Termin wystawy: 25 lipca 2017 - 11 sierpnia 2017 r.
Finisaż: 11 sierpnia 2017 r. godz. 17:00
Biuro Wystaw Artystycznych w Krośnie poprzez sympozjum malarskie "Portret Krosna" realizuje ideę kształtowania świadomości estetycznej mieszkańców miasta i pomnażania zbiorów dzieł sztuki. Wiemy o wielu wyjątkowych miastach – jednak Krosno jest jedyne w swoim rodzaju. Bo przecież to ludzie stanowią o klimacie miejsca. Mieszkańcy Krosna potrafią być współcześni będąc również miłośnikami historii i tradycji. Obraz miasta, który ukazuje się przyjeżdżającym gościom, jest również kalejdoskopem wszystkich jego mieszkańców. Zapraszając do nas artystów oddaliśmy miasto pod Ich życzliwą ocenę.
Wiedzą to dobrze artyści, że uczestnictwo w plenerze jest spotkaniem niezwykłym.
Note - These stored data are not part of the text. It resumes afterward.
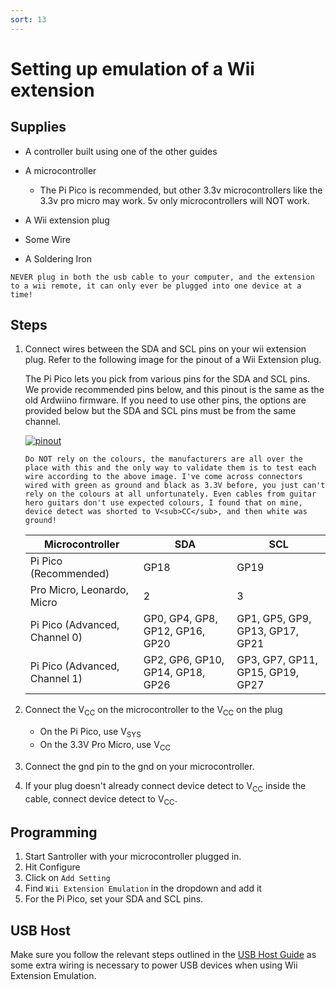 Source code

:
 ```yaml
---
sort: 13
---
```


# Setting up emulation of a Wii extension

## Supplies

- A controller built using one of the other guides

- A microcontroller

  - The Pi Pico is recommended, but other 3.3v microcontrollers like the 3.3v pro micro may work. 5v only microcontrollers will NOT work.

- A Wii extension plug
- Some Wire
- A Soldering Iron

```danger
NEVER plug in both the usb cable to your computer, and the extension to a wii remote, it can only ever be plugged into one device at a time!
```

## Steps

1.  Connect wires between the SDA and SCL pins on your wii extension plug.
    Refer to the following image for the pinout of a Wii Extension plug.

    The Pi Pico lets you pick from various pins for the SDA and SCL pins. We provide recommended pins below, and this pinout is the same as the old Ardwiino firmware. If you need to use other pins, the options are provided below but the SDA and SCL pins must be from the same channel.

    [![pinout](/assets/images/wii-ext-pinout.jpg)](/assets/images/wii-ext-pinout.jpg)

    ```danger
    Do NOT rely on the colours, the manufacturers are all over the place with this and the only way to validate them is to test each wire according to the above image. I've come across connectors wired with green as ground and black as 3.3V before, you just can't rely on the colours at all unfortunately. Even cables from guitar hero guitars don't use expected colours, I found that on mine, device detect was shorted to V<sub>CC</sub>, and then white was ground!
    ```

    | Microcontroller               | SDA                              | SCL                              |
    | ----------------------------- | -------------------------------- | -------------------------------- |
    | Pi Pico (Recommended)         | GP18                             | GP19                             |
    | Pro Micro, Leonardo, Micro    | 2                                | 3                                |
    | Pi Pico (Advanced, Channel 0) | GP0, GP4, GP8, GP12, GP16, GP20  | GP1, GP5, GP9, GP13, GP17, GP21  |
    | Pi Pico (Advanced, Channel 1) | GP2, GP6, GP10, GP14, GP18, GP26 | GP3, GP7, GP11, GP15, GP19, GP27 |

2.  Connect the V<sub>CC</sub> on the microcontroller to the V<sub>CC</sub> on the plug
    - On the Pi Pico, use V<sub>SYS</sub>
    - On the 3.3V Pro Micro, use V<sub>CC</sub>
3.  Connect the gnd pin to the gnd on your microcontroller.
4.  If your plug doesn't already connect device detect to V<sub>CC</sub> inside the cable, connect device detect to V<sub>CC</sub>.

## Programming

1.  Start Santroller with your microcontroller plugged in.
3.  Hit Configure
4.  Click on `Add Setting`
5.  Find `Wii Extension Emulation` in the dropdown and add it 
6.  For the Pi Pico, set your SDA and SCL pins.

## USB Host

Make sure you follow the relevant steps outlined in the [USB Host Guide](https://santroller.tangentmc.net/wiring_guides/usb.html) as some extra wiring is necessary to power USB devices when using Wii Extension Emulation.

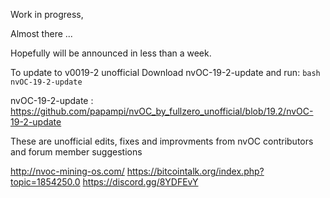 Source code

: Work in progress, 

Almost there ... 

Hopefully will be announced in less than a week.



To update to v0019-2 unofficial Download nvOC-19-2-update and run:
```bash nvOC-19-2-update```

nvOC-19-2-update : https://github.com/papampi/nvOC_by_fullzero_unofficial/blob/19.2/nvOC-19-2-update

These are unofficial edits, fixes and improvments from nvOC contributors and forum member suggestions





http://nvoc-mining-os.com/
https://bitcointalk.org/index.php?topic=1854250.0
https://discord.gg/8YDFEvY
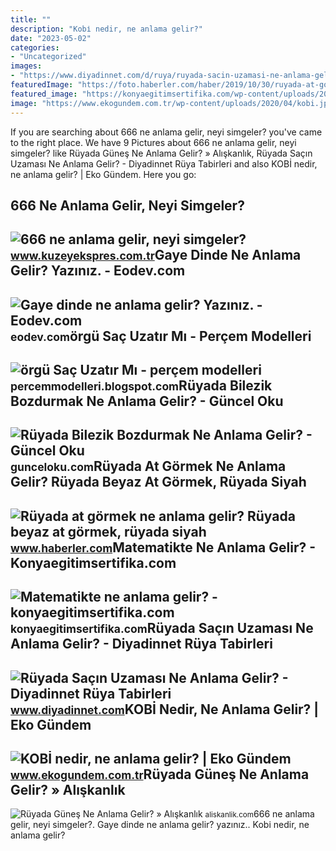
 ```yaml
---
title: ""
description: "Kobi̇ nedir, ne anlama gelir?"
date: "2023-05-02"
categories:
- "Uncategorized"
images:
- "https://www.diyadinnet.com/d/ruya/ruyada-sacin-uzamasi-ne-anlama-gelir-10572.jpg"
featuredImage: "https://foto.haberler.com/haber/2019/10/30/ruyada-at-gormek-ne-anlama-gelir-12566959_7097_m.jpg"
featured_image: "https://konyaegitimsertifika.com/wp-content/uploads/2022/11/Matematikte-ne-anlama-gelir.png"
image: "https://www.ekogundem.com.tr/wp-content/uploads/2020/04/kobi.jpg"
---
```


If you are searching about 666 ne anlama gelir, neyi simgeler? you've came to the right place. We have 9 Pictures about 666 ne anlama gelir, neyi simgeler? like Rüyada Güneş Ne Anlama Gelir? » Alışkanlık, Rüyada Saçın Uzaması Ne Anlama Gelir? - Diyadinnet Rüya Tabirleri and also KOBİ nedir, ne anlama gelir? | Eko Gündem. Here you go:

666 Ne Anlama Gelir, Neyi Simgeler?
-----------------------------------

 ![666 ne anlama gelir, neyi simgeler?](https://kuzeyeksprescomtr.teimg.com/kuzeyekspres-com-tr/uploads/2023/06/666-ne-anlama-gelir.jpg) <small>www.kuzeyekspres.com.tr</small>Gaye Dinde Ne Anlama Gelir? Yazınız. - Eodev.com
------------------------------------------------

 ![Gaye dinde ne anlama gelir? Yazınız. - Eodev.com](https://tr-static.eodev.com/files/d68/d2f62034f1b0d840600a35f282ed356f.jpg) <small>eodev.com</small>örgü Saç Uzatır Mı - Perçem Modelleri
-------------------------------------

 ![örgü Saç Uzatır Mı - perçem modelleri](https://nazarca.com/wp-content/uploads/2020/02/evde-sac-kuru-kolay-sac-uzatma.jpg) <small>percemmodelleri.blogspot.com</small>Rüyada Bilezik Bozdurmak Ne Anlama Gelir? - Güncel Oku
------------------------------------------------------

 ![Rüyada Bilezik Bozdurmak Ne Anlama Gelir? - Güncel Oku](https://gunceloku.com/uploads/ruyada-sac-dokulmesi-ne-anlama-gelir-627a11c7dd0e4.jpg) <small>gunceloku.com</small>Rüyada At Görmek Ne Anlama Gelir? Rüyada Beyaz At Görmek, Rüyada Siyah
----------------------------------------------------------------------

 ![Rüyada at görmek ne anlama gelir? Rüyada beyaz at görmek, rüyada siyah](https://foto.haberler.com/haber/2019/10/30/ruyada-at-gormek-ne-anlama-gelir-12566959_7097_m.jpg) <small>www.haberler.com</small>Matematikte Ne Anlama Gelir? - Konyaegitimsertifika.com
-------------------------------------------------------

 ![Matematikte ne anlama gelir? - konyaegitimsertifika.com](https://konyaegitimsertifika.com/wp-content/uploads/2022/11/Matematikte-ne-anlama-gelir.png) <small>konyaegitimsertifika.com</small>Rüyada Saçın Uzaması Ne Anlama Gelir? - Diyadinnet Rüya Tabirleri
-----------------------------------------------------------------

 ![Rüyada Saçın Uzaması Ne Anlama Gelir? - Diyadinnet Rüya Tabirleri](https://www.diyadinnet.com/d/ruya/ruyada-sacin-uzamasi-ne-anlama-gelir-10572.jpg) <small>www.diyadinnet.com</small>KOBİ Nedir, Ne Anlama Gelir? | Eko Gündem
-----------------------------------------

 ![KOBİ nedir, ne anlama gelir? | Eko Gündem](https://www.ekogundem.com.tr/wp-content/uploads/2020/04/kobi.jpg) <small>www.ekogundem.com.tr</small>Rüyada Güneş Ne Anlama Gelir? » Alışkanlık
------------------------------------------

 ![Rüyada Güneş Ne Anlama Gelir? » Alışkanlık](https://aliskanlik.com/wp-content/uploads/2022/04/Ruyada-Gunes-Ne-Anlama-Gelir.jpeg) <small>aliskanlik.com</small>666 ne anlama gelir, neyi simgeler?. Gaye dinde ne anlama gelir? yazınız.. Kobi̇ nedir, ne anlama gelir?
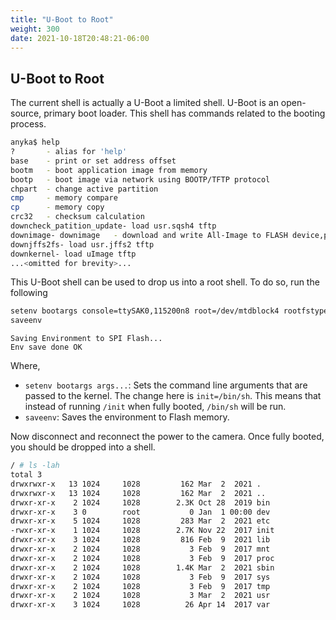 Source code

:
 ```yaml
---
title: "U-Boot to Root"
weight: 300
date: 2021-10-18T20:48:21-06:00
---
```


## U-Boot to Root

The current shell is actually a U-Boot a limited shell. U-Boot is an open-source, primary boot loader. This shell has commands related to the booting process.

```sh
anyka$ help
?       - alias for 'help'
base    - print or set address offset
bootm   - boot application image from memory
bootp   - boot image via network using BOOTP/TFTP protocol
chpart  - change active partition
cmp     - memory compare
cp      - memory copy
crc32   - checksum calculation
downcheck_patition_update- load usr.sqsh4 tftp
downimage- downimage   - download and write All-Image to FLASH device,partiton table from ENV partition.
downjffs2fs- load usr.jffs2 tftp
downkernel- load uImage tftp
...<omitted for brevity>...
```
This U-Boot shell can be used to drop us into a root shell. To do so, run the following
```sh
setenv bootargs console=ttySAK0,115200n8 root=/dev/mtdblock4 rootfstype=squashfs init=/bin/sh mem=64M memsize=64M
saveenv
```

```
Saving Environment to SPI Flash...
Env save done OK
```
Where,
- `setenv bootargs args...`: Sets the command line arguments that are passed to the kernel. The change here is `init=/bin/sh`. This means that instead of running `/init` when fully booted, `/bin/sh` will be run.
- `saveenv`: Saves the environment to Flash memory.

Now disconnect and reconnect the power to the camera. Once fully booted, you should be dropped into a shell.

```sh
/ # ls -lah
total 3
drwxrwxr-x   13 1024     1028         162 Mar  2  2021 .
drwxrwxr-x   13 1024     1028         162 Mar  2  2021 ..
drwxr-xr-x    2 1024     1028        2.3K Oct 28  2019 bin
drwxr-xr-x    3 0        root           0 Jan  1 00:00 dev
drwxr-xr-x    5 1024     1028         283 Mar  2  2021 etc
-rwxr-xr-x    1 1024     1028        2.7K Nov 22  2017 init
drwxr-xr-x    3 1024     1028         816 Feb  9  2021 lib
drwxr-xr-x    2 1024     1028           3 Feb  9  2017 mnt
drwxr-xr-x    2 1024     1028           3 Feb  9  2017 proc
drwxr-xr-x    2 1024     1028        1.4K Mar  2  2021 sbin
drwxr-xr-x    2 1024     1028           3 Feb  9  2017 sys
drwxr-xr-x    2 1024     1028           3 Feb  9  2017 tmp
drwxr-xr-x    2 1024     1028           3 Mar  2  2021 usr
drwxr-xr-x    3 1024     1028          26 Apr 14  2017 var
```
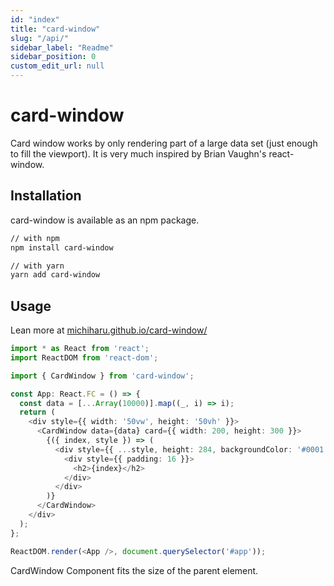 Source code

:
 ```yaml
---
id: "index"
title: "card-window"
slug: "/api/"
sidebar_label: "Readme"
sidebar_position: 0
custom_edit_url: null
---
```


# card-window

Card window works by only rendering part of a large data set (just enough to fill the viewport).
It is very much inspired by Brian Vaughn's react-window.

## Installation

card-window is available as an npm package.

```bash
// with npm
npm install card-window

// with yarn
yarn add card-window
```

## Usage

Lean more at [michiharu.github.io/card-window/](https://michiharu.github.io/card-window/?path=/docs/introduction--page)

```typescript
import * as React from 'react';
import ReactDOM from 'react-dom';

import { CardWindow } from 'card-window';

const App: React.FC = () => {
  const data = [...Array(10000)].map((_, i) => i);
  return (
    <div style={{ width: '50vw', height: '50vh' }}>
      <CardWindow data={data} card={{ width: 200, height: 300 }}>
        {({ index, style }) => (
          <div style={{ ...style, height: 284, backgroundColor: '#0001'}}>
            <div style={{ padding: 16 }}>
              <h2>{index}</h2>
            </div>
          </div>
        )}
      </CardWindow>
    </div>
  );
};

ReactDOM.render(<App />, document.querySelector('#app'));
```

CardWindow Component fits the size of the parent element.
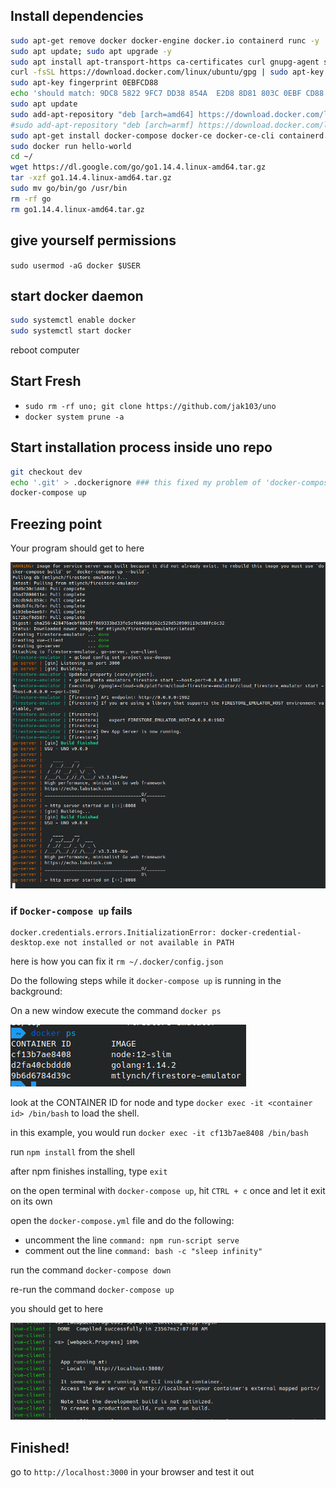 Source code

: ## Install dependencies
```bash
sudo apt-get remove docker docker-engine docker.io containerd runc -y
sudo apt update; sudo apt upgrade -y
sudo apt install apt-transport-https ca-certificates curl gnupg-agent software-properties-common -y
curl -fsSL https://download.docker.com/linux/ubuntu/gpg | sudo apt-key add -
sudo apt-key fingerprint 0EBFCD88
echo 'should match: 9DC8 5822 9FC7 DD38 854A  E2D8 8D81 803C 0EBF CD88'
sudo apt update
sudo add-apt-repository "deb [arch=amd64] https://download.docker.com/linux/ubuntu $(lsb_release -cs) stable"
#sudo add-apt-repository "deb [arch=armf] https://download.docker.com/linux/ubuntu $(lsb_release -cs) stable"
sudo apt-get install docker-compose docker-ce docker-ce-cli containerd.io -y
sudo docker run hello-world
cd ~/
wget https://dl.google.com/go/go1.14.4.linux-amd64.tar.gz
tar -xzf go1.14.4.linux-amd64.tar.gz
sudo mv go/bin/go /usr/bin
rm -rf go
rm go1.14.4.linux-amd64.tar.gz
```

## give yourself permissions
```sudo usermod -aG docker $USER```

## start docker daemon
```bash
sudo systemctl enable docker
sudo systemctl start docker
```
reboot computer


## Start Fresh
* ```sudo rm -rf uno; git clone https://github.com/jak103/uno```
* ```docker system prune -a```

## Start installation process inside uno repo
```bash
git checkout dev
echo '.git' > .dockerignore ### this fixed my problem of 'docker-compose up' hanging
docker-compose up
```

## Freezing point

Your program should get to here 

![This is where it should freeze](docker_images/freezeHere.png)


### if `Docker-compose up` fails
```
docker.credentials.errors.InitializationError: docker-credential-desktop.exe not installed or not available in PATH
```

here is how you can fix it
`rm ~/.docker/config.json`


Do the following steps while it ```docker-compose up``` is running in the background:

On a new window execute the command ```docker ps```

![output of 'docker ps'](docker_images/docker-ps-1.png)

look at the CONTAINER ID for node and type ```docker exec -it <container id> /bin/bash``` to load the shell.


in this example, you would run ```docker exec -it cf13b7ae8408 /bin/bash```

run ```npm install``` from the shell

after npm finishes installing, type ```exit```

on the open terminal with ```docker-compose up```, hit ```CTRL + c``` once and let it exit on its own

open the ```docker-compose.yml``` file and do the following:
* uncomment the line ```command: npm run-script serve```
* comment out the line ```command: bash -c "sleep infinity"```

run the command ```docker-compose down```

re-run the command ```docker-compose up```

you should get to here

![image for working docker](docker_images/finished.png)

## Finished!
go to ```http://localhost:3000``` in your browser and test it out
Jak każdy z nas podlegają oni tym samym prawom fizyki. Jednak spotkanie artystów niesie ze sobą niezwykłe wartości. Każdy dzień jest dniem pełnym pracy twórczej, pracy nad kolejnymi obrazami wbrew pogodzie, na przekór okolicznościom, w zapamiętaniu charakterystycznym dla pasjonatów.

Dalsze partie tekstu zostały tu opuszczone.